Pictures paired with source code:
Start of Block
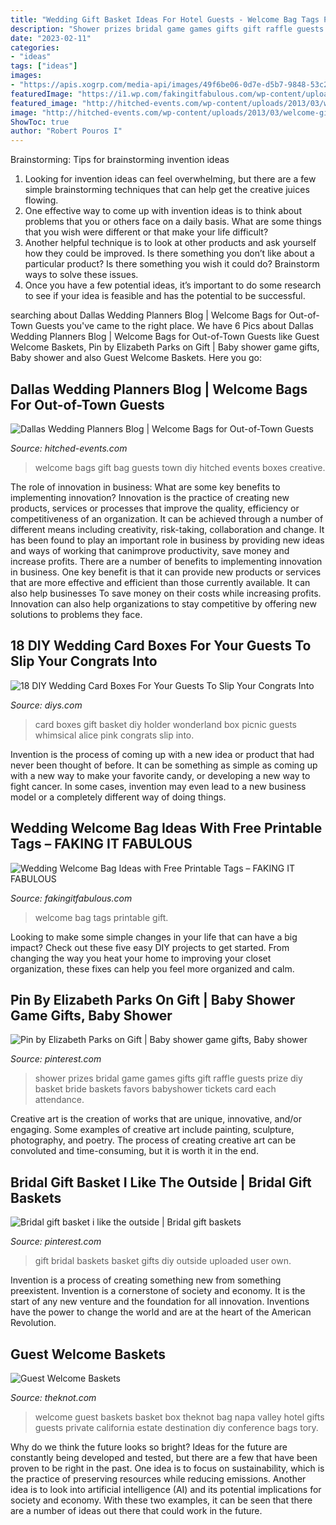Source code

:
 ```yaml
---
title: "Wedding Gift Basket Ideas For Hotel Guests - Welcome Bag Tags Printable Gift"
description: "Shower prizes bridal game games gifts gift raffle guests prize diy basket bride baskets favors babyshower tickets card each attendance"
date: "2023-02-11"
categories:
- "ideas"
tags: ["ideas"]
images:
- "https://apis.xogrp.com/media-api/images/49f6be06-0d7e-d5b7-9848-53c2002e2f6b~rs_729.h"
featuredImage: "https://i1.wp.com/fakingitfabulous.com/wp-content/uploads/2020/02/DSC_6888.jpg?fit=800%2C1200&amp;ssl=1"
featured_image: "http://hitched-events.com/wp-content/uploads/2013/03/welcome-gift-bag.png"
image: "http://hitched-events.com/wp-content/uploads/2013/03/welcome-gift-bag.png"
ShowToc: true
author: "Robert Pouros I"
---
```



Brainstorming: Tips for brainstorming invention ideas
1. Looking for invention ideas can feel overwhelming, but there are a few simple brainstorming techniques that can help get the creative juices flowing.
2. One effective way to come up with invention ideas is to think about problems that you or others face on a daily basis. What are some things that you wish were different or that make your life difficult?
3. Another helpful technique is to look at other products and ask yourself how they could be improved. Is there something you don’t like about a particular product? Is there something you wish it could do? Brainstorm ways to solve these issues.
4. Once you have a few potential ideas, it’s important to do some research to see if your idea is feasible and has the potential to be successful.

	

		
searching about Dallas Wedding Planners Blog | Welcome Bags for Out-of-Town Guests you've came to the right place. We have 6 Pics about Dallas Wedding Planners Blog | Welcome Bags for Out-of-Town Guests like Guest Welcome Baskets, Pin by Elizabeth Parks on Gift | Baby shower game gifts, Baby shower and also Guest Welcome Baskets. Here you go:
		
    
## Dallas Wedding Planners Blog | Welcome Bags For Out-of-Town Guests

<img loading=lazy src="http://hitched-events.com/wp-content/uploads/2013/03/welcome-gift-bag.png" onerror="this.onerror=null;this.src='https://tse1.mm.bing.net/th?id=OIP.TTFJIYbwn3PyD1FoUQMRHQHaLJ&amp;pid=15.1';" alt="Dallas Wedding Planners Blog | Welcome Bags for Out-of-Town Guests">

_Source: hitched-events.com_

>welcome bags gift bag guests town diy hitched events boxes creative. 

	

The role of innovation in business: What are some key benefits to implementing innovation?
Innovation is the practice of creating new products, services or processes that improve the quality, efficiency or competitiveness of an organization. It can be achieved through a number of different means including creativity, risk-taking, collaboration and change. It has been found to play an important role in business by providing new ideas and ways of working that canimprove productivity, save money and increase profits.
There are a number of benefits to implementing innovation in business. One key benefit is that it can provide new products or services that are more effective and efficient than those currently available. It can also help businesses To save money on their costs while increasing profits. Innovation can also help organizations to stay competitive by offering new solutions to problems they face.

    
## 18 DIY Wedding Card Boxes For Your Guests To Slip Your Congrats Into

<img loading=lazy src="http://cdn.diys.com/wp-content/uploads/2016/07/9-wedding-card-boxes-gift-holder-ideas-whimsical-wonderland-70-int.jpg" onerror="this.onerror=null;this.src='https://tse1.mm.bing.net/th?id=OIP.B1Aa_jcbf30hwduziwheOwHaLH&amp;pid=15.1';" alt="18 DIY Wedding Card Boxes For Your Guests To Slip Your Congrats Into">

_Source: diys.com_

>card boxes gift basket diy holder wonderland box picnic guests whimsical alice pink congrats slip into. 

	

Invention is the process of coming up with a new idea or product that had never been thought of before. It can be something as simple as coming up with a new way to make your favorite candy, or developing a new way to fight cancer. In some cases, invention may even lead to a new business model or a completely different way of doing things.

    
## Wedding Welcome Bag Ideas With Free Printable Tags – FAKING IT FABULOUS

<img loading=lazy src="https://i1.wp.com/fakingitfabulous.com/wp-content/uploads/2020/02/DSC_6888.jpg?fit=800%2C1200&amp;ssl=1" onerror="this.onerror=null;this.src='https://tse2.mm.bing.net/th?id=OIP.zo4lSHt2huVwdPWBjO2ypgHaLH&amp;pid=15.1';" alt="Wedding Welcome Bag Ideas with Free Printable Tags – FAKING IT FABULOUS">

_Source: fakingitfabulous.com_

>welcome bag tags printable gift. 

	

Looking to make some simple changes in your life that can have a big impact? Check out these five easy DIY projects to get started. From changing the way you heat your home to improving your closet organization, these fixes can help you feel more organized and calm.

    
## Pin By Elizabeth Parks On Gift | Baby Shower Game Gifts, Baby Shower

<img loading=lazy src="https://i.pinimg.com/736x/39/3b/33/393b33d9f47d9ccbc8f7d40eb13578eb.jpg" onerror="this.onerror=null;this.src='https://tse3.mm.bing.net/th?id=OIP.vzGOQiwfeP47qXfkdY7gkwHaJ3&amp;pid=15.1';" alt="Pin by Elizabeth Parks on Gift | Baby shower game gifts, Baby shower">

_Source: pinterest.com_

>shower prizes bridal game games gifts gift raffle guests prize diy basket bride baskets favors babyshower tickets card each attendance. 

	

Creative art is the creation of works that are unique, innovative, and/or engaging. Some examples of creative art include painting, sculpture, photography, and poetry. The process of creating creative art can be convoluted and time-consuming, but it is worth it in the end.

    
## Bridal Gift Basket I Like The Outside | Bridal Gift Baskets

<img loading=lazy src="https://i.pinimg.com/originals/ff/66/5f/ff665f5e2a572844f88b540278f6dfee.jpg" onerror="this.onerror=null;this.src='https://tse4.mm.bing.net/th?id=OIP.8nXhkr1-tfugXCgz6OmX0AHaLH&amp;pid=15.1';" alt="Bridal gift basket i like the outside | Bridal gift baskets">

_Source: pinterest.com_

>gift bridal baskets basket gifts diy outside uploaded user own. 

	

Invention is a process of creating something new from something preexistent. Invention is a cornerstone of society and economy. It is the start of any new venture and the foundation for all innovation. Inventions have the power to change the world and are at the heart of the American Revolution.

    
## Guest Welcome Baskets

<img loading=lazy src="https://apis.xogrp.com/media-api/images/49f6be06-0d7e-d5b7-9848-53c2002e2f6b~rs_729.h" onerror="this.onerror=null;this.src='https://tse1.mm.bing.net/th?id=OIP.BPzjCRexb8g0LfUdiJh0oQHaLH&amp;pid=15.1';" alt="Guest Welcome Baskets">

_Source: theknot.com_

>welcome guest baskets basket box theknot bag napa valley hotel gifts guests private california estate destination diy conference bags tory. 

	

Why do we think the future looks so bright?
Ideas for the future are constantly being developed and tested, but there are a few that have been proven to be right in the past. One idea is to focus on sustainability, which is the practice of preserving resources while reducing emissions. Another idea is to look into artificial intelligence (AI) and its potential implications for society and economy. With these two examples, it can be seen that there are a number of ideas out there that could work in the future.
End of Block
What is being asked: Tally the lines of the records holding the word "Planners", then give only the resulting number.

Solution: 3